Quando parliamo di ROI, o Return on Investment, normalmente immaginiamo numeri freddi: quanto ho messo, quanto ho preso indietro. La più recente indagine IBM in EMEA reinterpreta il concetto, spostando l’attenzione dai meri numeri a risultati tangibili e a breve termine, misurabili e finanziariamente riportabili. Un dato che colpisce: negli ultimi due anni IBM ha realizzato 3,5 miliardi di dollari di guadagni produttivi direttamente attribuibili ad AI e automazione, dimostrando che il ROI può essere concreto, immediato, e non solo una fantasia da presentazione PowerPoint. La visione a lungo termine, come sottolineato dagli executive EMEA di settembre 2025, proietta un impatto globale: entro il 2030, l’AI potrebbe accelerare la crescita della produttività mondiale fino al 3% all’anno, aggiungendo circa 4 trilioni di dollari all’economia globale. Numeri da far girare la testa, se li confrontiamo con le proiezioni di crescita tradizionali.

IBM ha sondato oltre 3.500 senior leader in Francia, Germania, Italia, Paesi Bassi, Polonia, Arabia Saudita, Spagna, Svezia, UAE e Regno Unito, con il supporto di Censuswide. La domanda non era solo se AI produce ROI, ma dove davvero muove l’ago della produttività. Ana Paula De Jesus Assis non lascia spazio a miti: “Scaling AI across the enterprise demands more than great technology. It requires improving AI literacy, removing fear, and embedding enterprise solutions fit for purpose in core operations. Nobody needs trillion-parameter, generic models. Efficient, cost-effective AI for the right use cases is what drives results.” Tradotto in linguaggio CEO: spendere milioni su modelli generici non produce ROI, mentre investire in AI pragmatica, contestualizzata e integrata nelle operazioni centrali sì.

I risultati parlano chiaro: il 20% delle aziende ha già raggiunto obiettivi di risparmio sui costi, il 25% di tempo per i dipendenti, il 22% aumento di ricavi, il 23% maggiore soddisfazione interna e il 21% miglioramento dell’esperienza cliente. Cifre che non si trattano come ipotesi teoriche: quasi il 60% degli intervistati prevede ritorni tangibili entro 12 mesi, e il 92% è fiducioso che gli agenti AI restituiranno ROI misurabile entro due anni. La velocità dei risultati spiega perché si parla di “corsa all’AI”.

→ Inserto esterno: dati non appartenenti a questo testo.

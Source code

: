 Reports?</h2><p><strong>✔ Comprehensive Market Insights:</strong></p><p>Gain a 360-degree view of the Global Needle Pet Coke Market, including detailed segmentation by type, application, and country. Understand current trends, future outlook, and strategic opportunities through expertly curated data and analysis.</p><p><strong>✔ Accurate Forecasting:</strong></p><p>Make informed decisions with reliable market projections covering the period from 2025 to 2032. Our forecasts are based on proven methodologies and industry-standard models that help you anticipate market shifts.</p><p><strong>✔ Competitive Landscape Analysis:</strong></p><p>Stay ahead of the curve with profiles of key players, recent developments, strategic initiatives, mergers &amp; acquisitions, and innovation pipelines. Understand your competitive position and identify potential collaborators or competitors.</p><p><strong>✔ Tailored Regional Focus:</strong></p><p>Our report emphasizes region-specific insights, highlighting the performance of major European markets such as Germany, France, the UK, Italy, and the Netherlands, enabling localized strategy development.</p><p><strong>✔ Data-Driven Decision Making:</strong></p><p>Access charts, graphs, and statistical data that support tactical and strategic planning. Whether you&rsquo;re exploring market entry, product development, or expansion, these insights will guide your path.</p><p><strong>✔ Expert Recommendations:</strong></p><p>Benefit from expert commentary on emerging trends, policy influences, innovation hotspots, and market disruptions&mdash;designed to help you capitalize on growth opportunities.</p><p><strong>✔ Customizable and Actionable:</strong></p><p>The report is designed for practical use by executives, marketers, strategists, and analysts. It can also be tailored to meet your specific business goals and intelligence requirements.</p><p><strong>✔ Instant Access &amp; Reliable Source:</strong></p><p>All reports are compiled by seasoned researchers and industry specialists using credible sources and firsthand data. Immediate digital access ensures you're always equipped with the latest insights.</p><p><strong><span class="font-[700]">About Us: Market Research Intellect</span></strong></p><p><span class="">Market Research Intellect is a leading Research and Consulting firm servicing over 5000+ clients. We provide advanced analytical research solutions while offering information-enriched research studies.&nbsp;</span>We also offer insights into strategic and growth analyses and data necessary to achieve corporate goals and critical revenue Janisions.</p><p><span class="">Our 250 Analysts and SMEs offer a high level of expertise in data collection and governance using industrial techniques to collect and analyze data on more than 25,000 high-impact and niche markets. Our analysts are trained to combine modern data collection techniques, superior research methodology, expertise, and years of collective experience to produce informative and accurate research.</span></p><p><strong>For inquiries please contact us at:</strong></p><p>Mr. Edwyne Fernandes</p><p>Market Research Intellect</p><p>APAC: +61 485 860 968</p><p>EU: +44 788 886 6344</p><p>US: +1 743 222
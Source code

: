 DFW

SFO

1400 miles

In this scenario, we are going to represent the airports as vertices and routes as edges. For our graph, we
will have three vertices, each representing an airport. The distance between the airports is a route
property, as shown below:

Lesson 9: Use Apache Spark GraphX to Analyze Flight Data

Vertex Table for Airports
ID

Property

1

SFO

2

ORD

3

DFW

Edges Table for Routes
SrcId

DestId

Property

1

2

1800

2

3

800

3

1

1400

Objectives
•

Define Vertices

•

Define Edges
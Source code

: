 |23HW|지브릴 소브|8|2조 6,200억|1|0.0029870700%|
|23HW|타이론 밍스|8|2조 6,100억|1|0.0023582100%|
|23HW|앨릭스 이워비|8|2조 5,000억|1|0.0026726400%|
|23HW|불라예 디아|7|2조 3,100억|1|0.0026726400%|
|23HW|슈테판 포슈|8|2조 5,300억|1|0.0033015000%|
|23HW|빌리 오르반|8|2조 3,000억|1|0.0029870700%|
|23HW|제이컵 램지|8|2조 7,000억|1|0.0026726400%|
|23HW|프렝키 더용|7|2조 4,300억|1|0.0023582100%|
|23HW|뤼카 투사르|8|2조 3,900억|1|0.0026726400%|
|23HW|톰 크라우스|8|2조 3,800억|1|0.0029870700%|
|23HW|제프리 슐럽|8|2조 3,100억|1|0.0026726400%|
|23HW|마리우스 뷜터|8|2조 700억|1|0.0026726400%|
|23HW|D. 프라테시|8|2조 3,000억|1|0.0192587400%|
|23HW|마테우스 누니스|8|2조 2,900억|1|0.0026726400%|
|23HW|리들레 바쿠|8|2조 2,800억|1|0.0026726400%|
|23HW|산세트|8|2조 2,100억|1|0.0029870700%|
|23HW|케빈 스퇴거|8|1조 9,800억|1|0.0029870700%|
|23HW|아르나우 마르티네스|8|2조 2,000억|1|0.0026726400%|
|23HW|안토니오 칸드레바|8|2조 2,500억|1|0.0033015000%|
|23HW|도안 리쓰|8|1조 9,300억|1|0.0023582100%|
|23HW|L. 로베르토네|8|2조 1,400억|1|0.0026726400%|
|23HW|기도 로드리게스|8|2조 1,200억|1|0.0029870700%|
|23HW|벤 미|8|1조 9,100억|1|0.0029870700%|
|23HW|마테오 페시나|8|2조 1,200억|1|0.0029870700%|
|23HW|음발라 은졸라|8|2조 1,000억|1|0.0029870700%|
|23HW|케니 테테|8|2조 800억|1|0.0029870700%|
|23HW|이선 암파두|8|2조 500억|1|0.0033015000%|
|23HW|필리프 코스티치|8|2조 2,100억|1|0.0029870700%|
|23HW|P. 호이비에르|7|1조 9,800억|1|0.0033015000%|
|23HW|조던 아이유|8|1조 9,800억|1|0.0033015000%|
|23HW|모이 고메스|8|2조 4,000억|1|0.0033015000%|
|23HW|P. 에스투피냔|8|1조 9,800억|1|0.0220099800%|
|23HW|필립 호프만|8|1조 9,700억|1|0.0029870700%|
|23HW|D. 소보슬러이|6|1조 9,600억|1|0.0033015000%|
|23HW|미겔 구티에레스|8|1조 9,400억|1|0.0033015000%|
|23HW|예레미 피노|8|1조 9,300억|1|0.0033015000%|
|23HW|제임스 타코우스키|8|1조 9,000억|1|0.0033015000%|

La dinamica di questa corsa non è solo temporale, ma anche strutturale: due terzi delle aziende già riportano guadagni significativi di produttività, mentre solo il 2% prevede impatti nulli entro due anni. Il divario tra grandi aziende e PMI o settore pubblico si allarga: budget, talenti, capacità di scalare oltre i piloti, frammentazione dei dati (70%) rappresentano ostacoli reali. In questo contesto, la governance diventa centrale: controllo sui sistemi e sui dati (87%), flessibilità di cambiare provider (85%) e, soprattutto, “assicurare che la tecnologia operi eticamente e responsabilmente” (85%), oltre alla capacità di rispettare la compliance normativa (86%). Non sono fronzoli concettuali, ma veri guardrail per proteggere il ROI, la reputazione e la continuità operativa.

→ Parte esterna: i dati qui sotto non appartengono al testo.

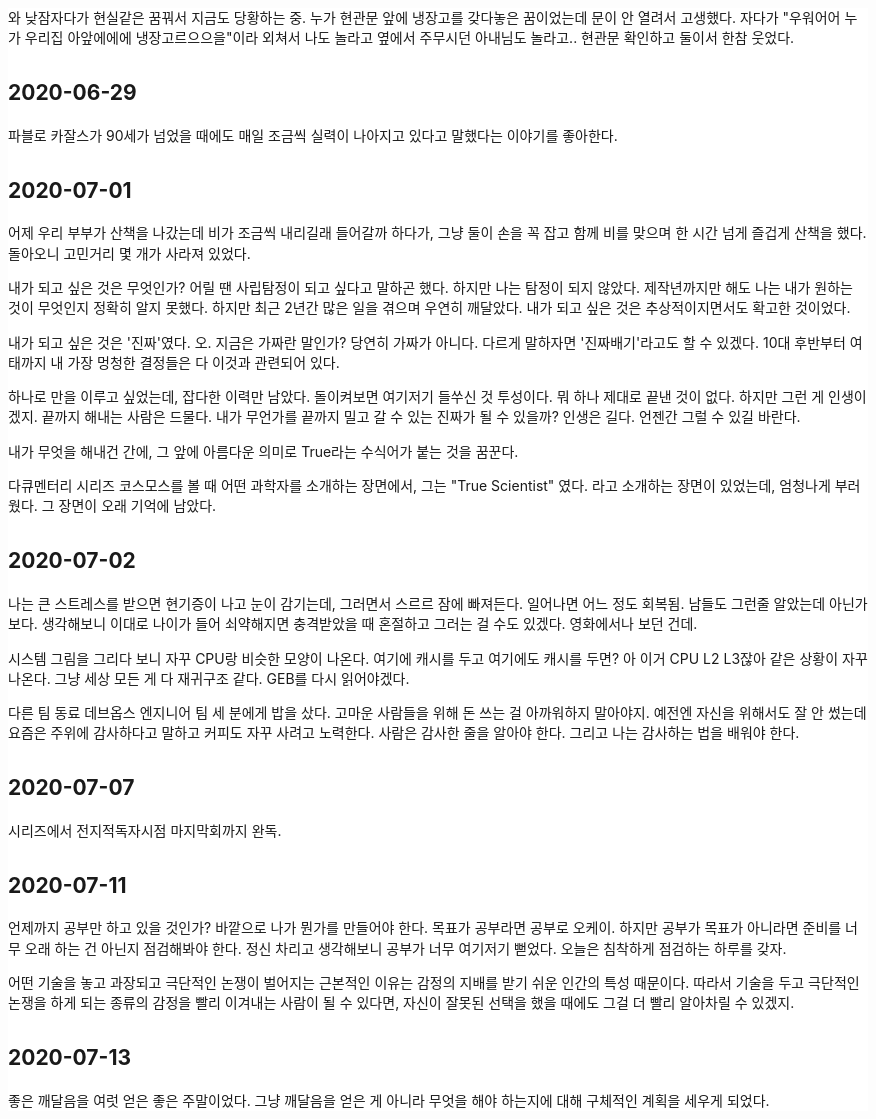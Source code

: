 와 낮잠자다가 현실같은 꿈꿔서 지금도 당황하는 중. 누가 현관문 앞에 냉장고를 갖다놓은 꿈이었는데 문이 안 열려서 고생했다. 자다가 "우워어어 누가 우리집 아앞에에에 냉장고르으으을"이라 외쳐서 나도 놀라고 옆에서 주무시던 아내님도 놀라고.. 현관문 확인하고 둘이서 한참 웃었다.

## 2020-06-29

파블로 카잘스가 90세가 넘었을 때에도 매일 조금씩 실력이 나아지고 있다고 말했다는 이야기를 좋아한다.

## 2020-07-01

어제 우리 부부가 산책을 나갔는데 비가 조금씩 내리길래 들어갈까 하다가, 그냥 둘이 손을 꼭 잡고 함께 비를 맞으며 한 시간 넘게 즐겁게 산책을 했다. 돌아오니 고민거리 몇 개가 사라져 있었다.

내가 되고 싶은 것은 무엇인가? 어릴 땐 사립탐정이 되고 싶다고 말하곤 했다. 하지만 나는 탐정이 되지 않았다. 제작년까지만 해도 나는 내가 원하는 것이 무엇인지 정확히 알지 못했다. 하지만 최근 2년간 많은 일을 겪으며 우연히 깨달았다. 내가 되고 싶은 것은 추상적이지면서도 확고한 것이었다.

내가 되고 싶은 것은 '진짜'였다. 오. 지금은 가짜란 말인가? 당연히 가짜가 아니다. 다르게 말하자면 '진짜배기'라고도 할 수 있겠다. 10대 후반부터 여태까지 내 가장 멍청한 결정들은 다 이것과 관련되어 있다.

하나로 만을 이루고 싶었는데, 잡다한 이력만 남았다. 돌이켜보면 여기저기 들쑤신 것 투성이다. 뭐 하나 제대로 끝낸 것이 없다. 하지만 그런 게 인생이겠지. 끝까지 해내는 사람은 드물다. 내가 무언가를 끝까지 밀고 갈 수 있는 진짜가 될 수 있을까? 인생은 길다. 언젠간 그럴 수 있길 바란다.

내가 무엇을 해내건 간에, 그 앞에 아름다운 의미로 True라는 수식어가 붙는 것을 꿈꾼다.

다큐멘터리 시리즈 코스모스를 볼 때 어떤 과학자를 소개하는 장면에서, 그는 "True Scientist" 였다. 라고 소개하는 장면이 있었는데, 엄청나게 부러웠다. 그 장면이 오래 기억에 남았다.

## 2020-07-02

나는 큰 스트레스를 받으면 현기증이 나고 눈이 감기는데, 그러면서 스르르 잠에 빠져든다. 일어나면 어느 정도 회복됨. 남들도 그런줄 알았는데 아닌가보다. 생각해보니 이대로 나이가 들어 쇠약해지면 충격받았을 때 혼절하고 그러는 걸 수도 있겠다. 영화에서나 보던 건데.

시스템 그림을 그리다 보니 자꾸 CPU랑 비슷한 모양이 나온다. 여기에 캐시를 두고 여기에도 캐시를 두면? 아 이거 CPU L2 L3잖아 같은 상황이 자꾸 나온다. 그냥 세상 모든 게 다 재귀구조 같다. GEB를 다시 읽어야겠다.

다른 팀 동료 데브옵스 엔지니어 팀 세 분에게 밥을 샀다. 고마운 사람들을 위해 돈 쓰는 걸 아까워하지 말아야지. 예전엔 자신을 위해서도 잘 안 썼는데 요즘은 주위에 감사하다고 말하고 커피도 자꾸 사려고 노력한다. 사람은 감사한 줄을 알아야 한다. 그리고 나는 감사하는 법을 배워야 한다.

## 2020-07-07

시리즈에서 전지적독자시점 마지막회까지 완독.

## 2020-07-11

언제까지 공부만 하고 있을 것인가? 바깥으로 나가 뭔가를 만들어야 한다.
목표가 공부라면 공부로 오케이. 하지만 공부가 목표가 아니라면 준비를 너무 오래 하는 건 아닌지 점검해봐야 한다. 정신 차리고 생각해보니 공부가 너무 여기저기 뻗었다. 오늘은 침착하게 점검하는 하루를 갖자.

어떤 기술을 놓고 과장되고 극단적인 논쟁이 벌어지는 근본적인 이유는 감정의 지배를 받기 쉬운 인간의 특성 때문이다. 따라서 기술을 두고 극단적인 논쟁을 하게 되는 종류의 감정을 빨리 이겨내는 사람이 될 수 있다면, 자신이 잘못된 선택을 했을 때에도 그걸 더 빨리 알아차릴 수 있겠지.

## 2020-07-13

좋은 깨달음을 여럿 얻은 좋은 주말이었다. 그냥 깨달음을 얻은 게 아니라 무엇을 해야 하는지에 대해 구체적인 계획을 세우게 되었다.
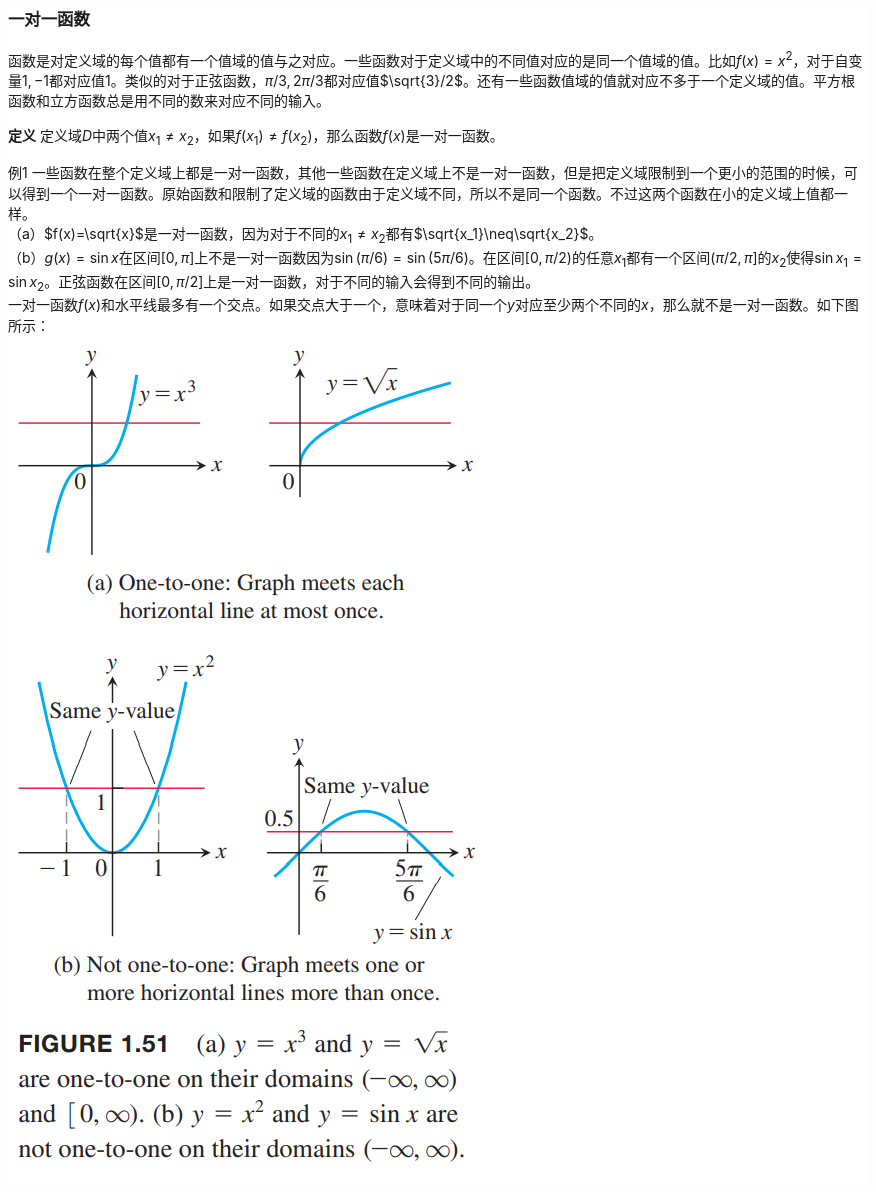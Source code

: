 ### 一对一函数
函数是对定义域的每个值都有一个值域的值与之对应。一些函数对于定义域中的不同值对应的是同一个值域的值。比如$f(x)=x^2$，对于自变量$1,-1$都对应值$1$。类似的对于正弦函数，$\pi/3,2\pi/3$都对应值$\sqrt{3}/2$。还有一些函数值域的值就对应不多于一个定义域的值。平方根函数和立方函数总是用不同的数来对应不同的输入。

**定义** 定义域$D$中两个值$x_1\neq x_2$，如果$f(x_1)\neq f(x_2)$，那么函数$f(x)$是一对一函数。

例1 一些函数在整个定义域上都是一对一函数，其他一些函数在定义域上不是一对一函数，但是把定义域限制到一个更小的范围的时候，可以得到一个一对一函数。原始函数和限制了定义域的函数由于定义域不同，所以不是同一个函数。不过这两个函数在小的定义域上值都一样。  
（a）$f(x)=\sqrt{x}$是一对一函数，因为对于不同的$x_1\neq x_2$都有$\sqrt{x_1}\neq\sqrt{x_2}$。  
（b）$g(x)=\sin x$在区间$[0,\pi]$上不是一对一函数因为$\sin(\pi/6)=\sin(5\pi/6)$。在区间$[0, \pi/2)$的任意$x_1$都有一个区间$(\pi/2, \pi]$的$x_2$使得$\sin x_1=\sin x_2$。正弦函数在区间$[0,\pi/2]$上是一对一函数，对于不同的输入会得到不同的输出。  
一对一函数$f(x)$和水平线最多有一个交点。如果交点大于一个，意味着对于同一个$y$对应至少两个不同的$x$，那么就不是一对一函数。如下图所示：  
![](050.010.png)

La riflessione tecnica e strategica è chiara: ROI e responsabilità non sono in contrapposizione se si adotta un approccio strutturato. La tentazione di lanciarsi su modelli “wow” e soluzioni generaliste è alta, ma senza etica, governance e comprensione dei rischi normativi e reputazionali, i ritorni concreti si trasformano rapidamente in perdite di immagine e sanzioni. L’AI non è una bacchetta magica: è uno strumento potente, ma fragile se non incastonato in processi chiari, metriche tangibili e cultura organizzativa che abbatte paure e fraintendimenti.

In pratica, la sfida dell’AI oggi non è “come fare ROI” ma “come farlo senza suicidare la reputazione e senza inciampare nella compliance”. Le aziende in testa alla corsa hanno capito che ROI rapido, sostenibile e scalabile richiede alfabetizzazione digitale diffusa, soluzioni AI mirate e governance solida. Chi guarda solo ai guadagni immediati rischia di inseguire un miraggio: il vero vantaggio competitivo arriva quando l’AI è percepita come affidabile, integrata e utile per chi lavora e per chi consuma.

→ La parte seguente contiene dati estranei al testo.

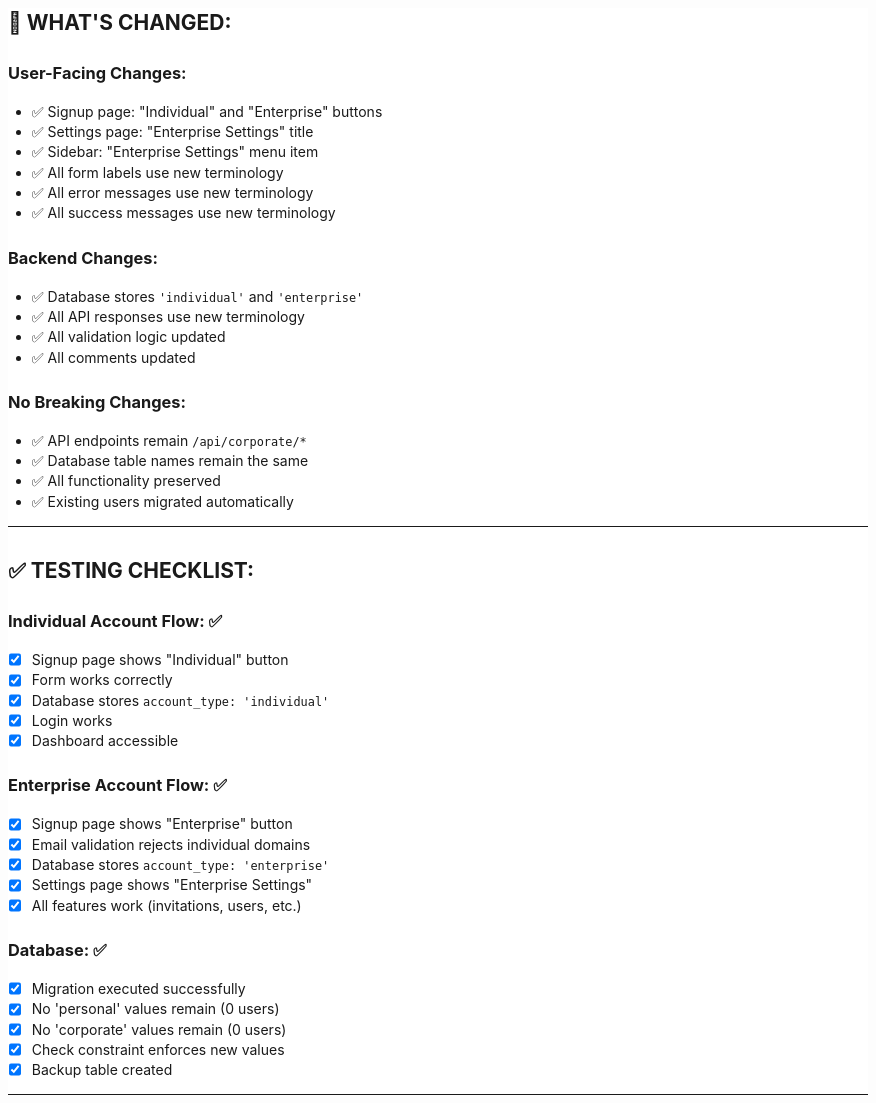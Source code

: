 
## 🎯 **WHAT'S CHANGED:**

### **User-Facing Changes**:
- ✅ Signup page: "Individual" and "Enterprise" buttons
- ✅ Settings page: "Enterprise Settings" title
- ✅ Sidebar: "Enterprise Settings" menu item
- ✅ All form labels use new terminology
- ✅ All error messages use new terminology
- ✅ All success messages use new terminology

### **Backend Changes**:
- ✅ Database stores `'individual'` and `'enterprise'`
- ✅ All API responses use new terminology
- ✅ All validation logic updated
- ✅ All comments updated

### **No Breaking Changes**:
- ✅ API endpoints remain `/api/corporate/*`
- ✅ Database table names remain the same
- ✅ All functionality preserved
- ✅ Existing users migrated automatically

---

## ✅ **TESTING CHECKLIST:**

### **Individual Account Flow**: ✅
- [x] Signup page shows "Individual" button
- [x] Form works correctly
- [x] Database stores `account_type: 'individual'`
- [x] Login works
- [x] Dashboard accessible

### **Enterprise Account Flow**: ✅
- [x] Signup page shows "Enterprise" button
- [x] Email validation rejects individual domains
- [x] Database stores `account_type: 'enterprise'`
- [x] Settings page shows "Enterprise Settings"
- [x] All features work (invitations, users, etc.)

### **Database**: ✅
- [x] Migration executed successfully
- [x] No 'personal' values remain (0 users)
- [x] No 'corporate' values remain (0 users)
- [x] Check constraint enforces new values
- [x] Backup table created

---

Curioso notare come la narrativa della corsa all’AI ricordi certe gare borsistiche: chi accelera troppo senza comprendere il rischio può cadere rovinosamente, mentre chi costruisce lentamente infrastrutture robuste vede crescere ROI e vantaggio competitivo senza traumi. Il concetto di ROI qui non è solo monetario: misura anche la capacità di trasformare l’organizzazione, ridurre il time-to-value e migliorare il sentiment interno ed esterno.

Se si osserva l’EMEA secondo l’indagine IBM, il ROI non è più il freddo rapporto tra input e output, ma un indicatore di maturità: produttività tangibile, risparmi concreti, aumento della soddisfazione di dipendenti e clienti. Il messaggio ai leader è provocatorio: non inseguite modelli generici e promettenti senza contesto, investite in AI pragmatica, integrata, etica e governata. I numeri di IBM lo dimostrano, e chi ignora questo approccio rischia di rimanere a guardare mentre i concorrenti accumulano trilioni di valore potenziale.

ROI, etica, governance e scalabilità non sono concetti astratti: sono la triade che determina chi in questa corsa all’AI arriverà primo e chi resterà intrappolato tra hype e regolamentazioni. Il futuro del valore misurabile non dipende dai modelli più complessi, ma da chi sa bilanciare velocità, sostenibilità e responsabilità.